[REQUIRED ACTION] Of all the lines in the records below, copy only those that contain the string "will".

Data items
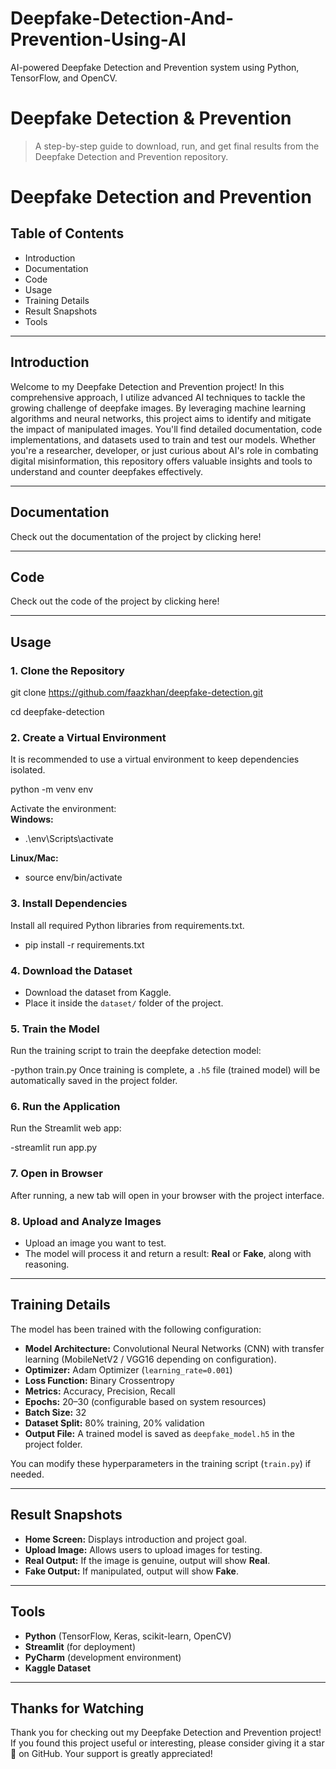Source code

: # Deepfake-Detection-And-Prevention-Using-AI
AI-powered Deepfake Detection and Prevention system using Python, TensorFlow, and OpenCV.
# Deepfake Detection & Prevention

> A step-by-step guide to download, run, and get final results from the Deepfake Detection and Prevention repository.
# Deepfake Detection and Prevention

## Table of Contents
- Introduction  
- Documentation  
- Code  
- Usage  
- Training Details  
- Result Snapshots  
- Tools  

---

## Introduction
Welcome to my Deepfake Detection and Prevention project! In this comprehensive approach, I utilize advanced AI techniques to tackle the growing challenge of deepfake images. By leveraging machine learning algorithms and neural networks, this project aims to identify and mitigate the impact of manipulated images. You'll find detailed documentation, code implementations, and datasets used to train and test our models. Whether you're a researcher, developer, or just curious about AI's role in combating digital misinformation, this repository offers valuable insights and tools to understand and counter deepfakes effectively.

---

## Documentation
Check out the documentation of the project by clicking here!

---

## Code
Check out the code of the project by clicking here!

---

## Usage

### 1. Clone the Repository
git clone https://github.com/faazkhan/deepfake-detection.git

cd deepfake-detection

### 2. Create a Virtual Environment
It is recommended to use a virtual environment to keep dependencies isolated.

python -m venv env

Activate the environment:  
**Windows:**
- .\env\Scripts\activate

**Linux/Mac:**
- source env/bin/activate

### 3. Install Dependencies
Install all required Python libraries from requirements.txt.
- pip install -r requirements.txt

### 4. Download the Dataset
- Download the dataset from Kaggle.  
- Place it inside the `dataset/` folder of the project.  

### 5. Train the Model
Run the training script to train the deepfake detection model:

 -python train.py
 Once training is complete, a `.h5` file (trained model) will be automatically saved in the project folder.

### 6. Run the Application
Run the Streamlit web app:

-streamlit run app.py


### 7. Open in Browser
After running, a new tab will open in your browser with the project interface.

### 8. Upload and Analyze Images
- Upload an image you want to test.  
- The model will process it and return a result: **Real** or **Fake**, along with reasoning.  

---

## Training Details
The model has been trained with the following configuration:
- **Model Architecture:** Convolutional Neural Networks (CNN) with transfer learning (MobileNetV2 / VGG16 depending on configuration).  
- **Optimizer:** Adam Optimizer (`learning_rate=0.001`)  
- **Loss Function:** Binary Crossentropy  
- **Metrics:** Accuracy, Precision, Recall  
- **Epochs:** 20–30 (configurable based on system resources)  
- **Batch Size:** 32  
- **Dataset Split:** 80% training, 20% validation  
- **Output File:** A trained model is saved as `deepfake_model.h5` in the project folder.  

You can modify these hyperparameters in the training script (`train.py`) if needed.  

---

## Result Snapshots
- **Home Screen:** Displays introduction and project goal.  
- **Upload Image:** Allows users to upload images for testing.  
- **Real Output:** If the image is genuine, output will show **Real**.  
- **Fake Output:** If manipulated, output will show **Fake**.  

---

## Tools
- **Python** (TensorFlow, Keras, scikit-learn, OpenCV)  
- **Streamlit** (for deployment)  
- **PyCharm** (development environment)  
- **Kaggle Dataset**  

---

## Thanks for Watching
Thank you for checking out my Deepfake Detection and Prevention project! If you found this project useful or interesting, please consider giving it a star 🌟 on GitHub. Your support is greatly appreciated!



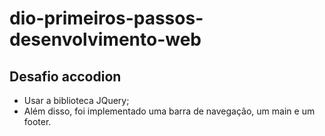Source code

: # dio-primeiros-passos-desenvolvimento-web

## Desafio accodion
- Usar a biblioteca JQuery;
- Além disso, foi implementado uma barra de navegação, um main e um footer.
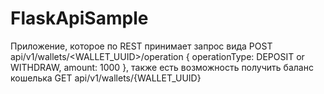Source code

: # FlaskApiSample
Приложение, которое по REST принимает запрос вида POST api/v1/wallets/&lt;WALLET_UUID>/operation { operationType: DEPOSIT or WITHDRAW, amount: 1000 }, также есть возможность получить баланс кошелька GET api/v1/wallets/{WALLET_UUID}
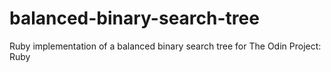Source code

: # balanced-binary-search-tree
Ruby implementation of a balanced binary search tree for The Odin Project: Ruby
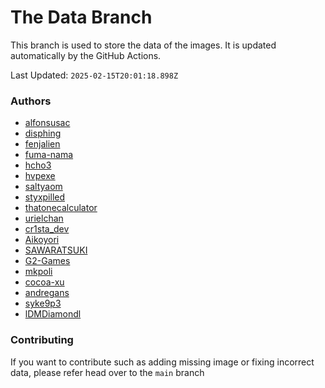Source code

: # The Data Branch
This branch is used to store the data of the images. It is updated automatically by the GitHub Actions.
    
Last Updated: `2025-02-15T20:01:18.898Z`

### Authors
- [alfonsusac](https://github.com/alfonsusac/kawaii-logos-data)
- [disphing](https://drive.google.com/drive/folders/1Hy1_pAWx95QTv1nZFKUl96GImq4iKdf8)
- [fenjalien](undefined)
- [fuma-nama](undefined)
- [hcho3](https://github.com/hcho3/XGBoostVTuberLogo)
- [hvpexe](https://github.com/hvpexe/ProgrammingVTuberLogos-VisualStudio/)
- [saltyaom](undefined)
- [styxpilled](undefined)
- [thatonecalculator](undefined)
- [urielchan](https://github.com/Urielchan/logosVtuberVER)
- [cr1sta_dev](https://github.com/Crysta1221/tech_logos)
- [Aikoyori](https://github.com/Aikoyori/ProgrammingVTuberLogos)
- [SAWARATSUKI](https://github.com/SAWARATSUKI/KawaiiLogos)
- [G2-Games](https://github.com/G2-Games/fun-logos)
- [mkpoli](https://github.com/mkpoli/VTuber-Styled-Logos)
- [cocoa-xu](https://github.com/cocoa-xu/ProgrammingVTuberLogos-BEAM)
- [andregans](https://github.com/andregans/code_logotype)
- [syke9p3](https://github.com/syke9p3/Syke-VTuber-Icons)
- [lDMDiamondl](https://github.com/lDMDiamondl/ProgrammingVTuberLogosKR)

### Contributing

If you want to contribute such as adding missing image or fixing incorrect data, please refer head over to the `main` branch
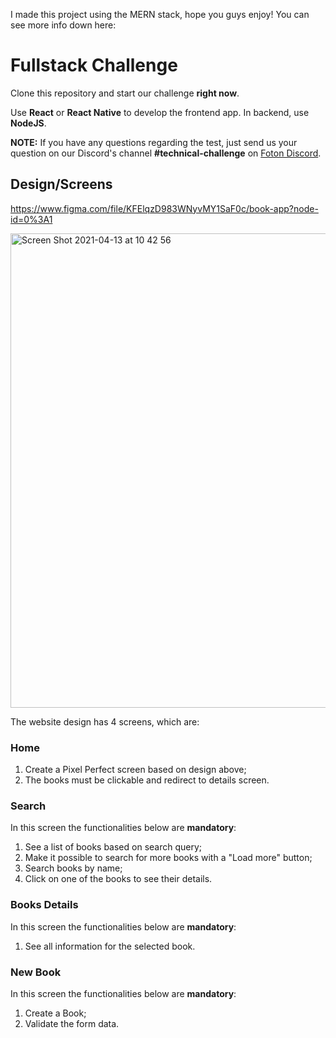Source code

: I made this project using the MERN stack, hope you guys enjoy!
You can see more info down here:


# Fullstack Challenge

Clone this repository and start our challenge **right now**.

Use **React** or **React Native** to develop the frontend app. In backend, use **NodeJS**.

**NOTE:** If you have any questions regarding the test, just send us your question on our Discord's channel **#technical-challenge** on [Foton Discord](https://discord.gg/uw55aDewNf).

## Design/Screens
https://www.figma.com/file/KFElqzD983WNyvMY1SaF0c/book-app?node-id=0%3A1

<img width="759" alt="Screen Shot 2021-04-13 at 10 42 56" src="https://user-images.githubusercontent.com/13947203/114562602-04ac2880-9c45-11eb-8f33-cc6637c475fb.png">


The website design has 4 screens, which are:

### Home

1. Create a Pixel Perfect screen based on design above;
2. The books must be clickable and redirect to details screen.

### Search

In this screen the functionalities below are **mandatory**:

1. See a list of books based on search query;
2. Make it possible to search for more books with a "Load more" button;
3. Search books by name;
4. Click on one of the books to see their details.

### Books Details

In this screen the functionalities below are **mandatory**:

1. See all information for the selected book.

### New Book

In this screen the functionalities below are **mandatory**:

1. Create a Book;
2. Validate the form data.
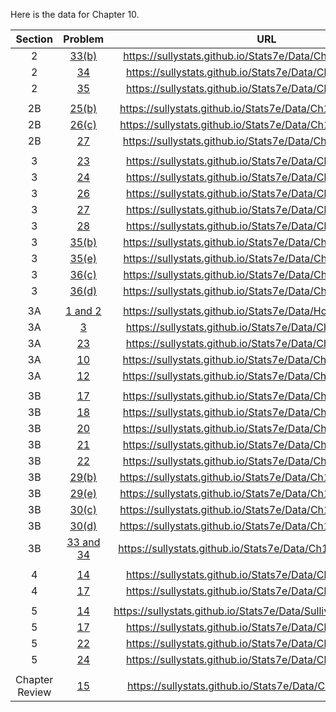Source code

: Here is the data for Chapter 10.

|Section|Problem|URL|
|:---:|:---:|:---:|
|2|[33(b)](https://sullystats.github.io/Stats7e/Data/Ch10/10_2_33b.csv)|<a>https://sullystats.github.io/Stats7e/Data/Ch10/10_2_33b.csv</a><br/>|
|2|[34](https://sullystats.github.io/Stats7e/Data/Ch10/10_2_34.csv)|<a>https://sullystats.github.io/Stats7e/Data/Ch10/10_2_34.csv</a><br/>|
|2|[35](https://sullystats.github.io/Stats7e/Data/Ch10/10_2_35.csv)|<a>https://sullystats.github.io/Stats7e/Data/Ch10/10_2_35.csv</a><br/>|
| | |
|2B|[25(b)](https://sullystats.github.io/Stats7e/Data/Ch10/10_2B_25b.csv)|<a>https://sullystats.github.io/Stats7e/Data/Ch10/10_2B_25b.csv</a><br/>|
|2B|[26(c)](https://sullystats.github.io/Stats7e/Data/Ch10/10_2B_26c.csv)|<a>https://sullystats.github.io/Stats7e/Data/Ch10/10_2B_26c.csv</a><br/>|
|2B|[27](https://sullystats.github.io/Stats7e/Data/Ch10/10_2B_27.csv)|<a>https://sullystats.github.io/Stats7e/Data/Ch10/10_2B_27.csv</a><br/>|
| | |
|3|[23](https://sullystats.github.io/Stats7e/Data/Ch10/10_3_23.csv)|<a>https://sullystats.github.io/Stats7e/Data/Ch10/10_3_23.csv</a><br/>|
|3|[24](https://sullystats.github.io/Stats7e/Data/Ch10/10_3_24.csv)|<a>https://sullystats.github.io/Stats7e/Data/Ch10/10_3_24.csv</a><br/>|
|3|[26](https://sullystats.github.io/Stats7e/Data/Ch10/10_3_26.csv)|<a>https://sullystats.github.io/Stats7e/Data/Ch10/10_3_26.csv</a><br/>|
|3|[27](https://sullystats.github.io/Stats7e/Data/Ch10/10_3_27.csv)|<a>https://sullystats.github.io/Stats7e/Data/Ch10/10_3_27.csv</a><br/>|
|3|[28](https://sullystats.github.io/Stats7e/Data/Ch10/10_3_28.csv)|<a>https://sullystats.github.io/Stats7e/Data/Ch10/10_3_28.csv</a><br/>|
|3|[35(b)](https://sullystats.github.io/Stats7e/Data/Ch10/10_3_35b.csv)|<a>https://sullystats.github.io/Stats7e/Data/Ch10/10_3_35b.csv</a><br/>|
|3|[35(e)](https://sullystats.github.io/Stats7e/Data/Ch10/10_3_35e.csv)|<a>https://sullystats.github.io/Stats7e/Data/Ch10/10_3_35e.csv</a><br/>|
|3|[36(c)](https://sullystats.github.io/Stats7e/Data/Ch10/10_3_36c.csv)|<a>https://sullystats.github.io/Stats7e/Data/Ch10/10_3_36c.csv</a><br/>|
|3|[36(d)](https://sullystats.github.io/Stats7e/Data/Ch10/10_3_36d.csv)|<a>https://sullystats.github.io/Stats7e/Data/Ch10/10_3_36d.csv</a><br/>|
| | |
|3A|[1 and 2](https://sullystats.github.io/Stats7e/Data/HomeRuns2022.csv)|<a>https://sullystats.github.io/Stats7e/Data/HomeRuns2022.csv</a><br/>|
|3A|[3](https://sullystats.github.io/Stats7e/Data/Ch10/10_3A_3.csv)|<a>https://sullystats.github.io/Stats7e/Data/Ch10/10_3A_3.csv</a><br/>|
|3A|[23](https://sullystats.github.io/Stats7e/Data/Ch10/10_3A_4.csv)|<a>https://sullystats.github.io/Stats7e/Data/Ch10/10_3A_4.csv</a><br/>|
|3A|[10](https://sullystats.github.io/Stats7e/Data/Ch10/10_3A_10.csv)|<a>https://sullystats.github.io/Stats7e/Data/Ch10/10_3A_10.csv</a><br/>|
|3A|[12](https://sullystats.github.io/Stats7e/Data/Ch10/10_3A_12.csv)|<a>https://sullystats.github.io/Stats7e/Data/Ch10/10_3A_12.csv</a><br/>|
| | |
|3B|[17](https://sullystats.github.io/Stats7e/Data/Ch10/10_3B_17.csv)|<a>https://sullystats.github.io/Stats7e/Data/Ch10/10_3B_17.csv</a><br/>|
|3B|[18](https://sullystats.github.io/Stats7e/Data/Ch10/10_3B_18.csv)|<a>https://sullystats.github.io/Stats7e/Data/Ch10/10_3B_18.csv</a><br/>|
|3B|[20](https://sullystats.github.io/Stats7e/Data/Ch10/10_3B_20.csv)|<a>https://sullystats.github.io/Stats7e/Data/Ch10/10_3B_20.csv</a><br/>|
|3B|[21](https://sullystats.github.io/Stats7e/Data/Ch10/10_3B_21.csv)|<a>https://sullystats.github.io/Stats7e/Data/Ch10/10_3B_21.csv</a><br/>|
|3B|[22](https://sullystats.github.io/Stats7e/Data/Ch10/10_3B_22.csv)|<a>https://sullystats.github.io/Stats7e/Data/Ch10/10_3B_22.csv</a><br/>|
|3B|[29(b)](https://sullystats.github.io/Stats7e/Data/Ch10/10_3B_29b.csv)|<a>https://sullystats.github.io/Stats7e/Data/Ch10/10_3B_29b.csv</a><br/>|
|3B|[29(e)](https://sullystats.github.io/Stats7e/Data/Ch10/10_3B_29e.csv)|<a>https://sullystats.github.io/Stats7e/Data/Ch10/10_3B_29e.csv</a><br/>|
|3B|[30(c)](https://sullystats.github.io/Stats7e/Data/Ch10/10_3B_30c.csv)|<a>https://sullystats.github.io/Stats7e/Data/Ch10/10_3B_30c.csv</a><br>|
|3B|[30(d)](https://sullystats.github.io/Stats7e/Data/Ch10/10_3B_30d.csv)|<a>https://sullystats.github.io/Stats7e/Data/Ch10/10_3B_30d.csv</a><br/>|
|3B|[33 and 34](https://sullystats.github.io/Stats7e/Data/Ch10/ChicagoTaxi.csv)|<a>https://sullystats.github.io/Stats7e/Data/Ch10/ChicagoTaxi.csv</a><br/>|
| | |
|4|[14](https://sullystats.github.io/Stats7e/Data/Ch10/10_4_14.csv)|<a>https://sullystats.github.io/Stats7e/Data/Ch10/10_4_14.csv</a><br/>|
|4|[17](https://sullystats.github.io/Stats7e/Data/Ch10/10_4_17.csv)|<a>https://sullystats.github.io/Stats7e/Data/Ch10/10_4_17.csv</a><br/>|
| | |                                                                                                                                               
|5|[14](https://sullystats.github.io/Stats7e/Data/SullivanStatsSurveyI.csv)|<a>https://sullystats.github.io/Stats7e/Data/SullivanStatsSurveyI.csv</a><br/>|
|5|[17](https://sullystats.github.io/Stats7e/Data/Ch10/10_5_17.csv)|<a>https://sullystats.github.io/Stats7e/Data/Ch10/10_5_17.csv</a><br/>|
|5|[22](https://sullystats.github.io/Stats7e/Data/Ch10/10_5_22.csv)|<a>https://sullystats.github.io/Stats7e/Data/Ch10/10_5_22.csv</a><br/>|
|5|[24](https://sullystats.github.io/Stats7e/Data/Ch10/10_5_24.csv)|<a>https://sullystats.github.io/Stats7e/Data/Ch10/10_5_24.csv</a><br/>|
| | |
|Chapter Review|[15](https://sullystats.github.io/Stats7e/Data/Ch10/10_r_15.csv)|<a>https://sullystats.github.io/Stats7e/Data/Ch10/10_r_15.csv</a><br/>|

[RESPONSE TO THIS EXERCISE]
 Once training is complete, a `.h5` file (trained model) will be automatically saved in the project folder.
After running, a new tab will open in your browser with the project interface.
- The model will process it and return a result: **Real** or **Fake**, along with reasoning.  
- **Real Output:** If the image is genuine, output will show **Real**.  
- **Fake Output:** If manipulated, output will show **Fake**.  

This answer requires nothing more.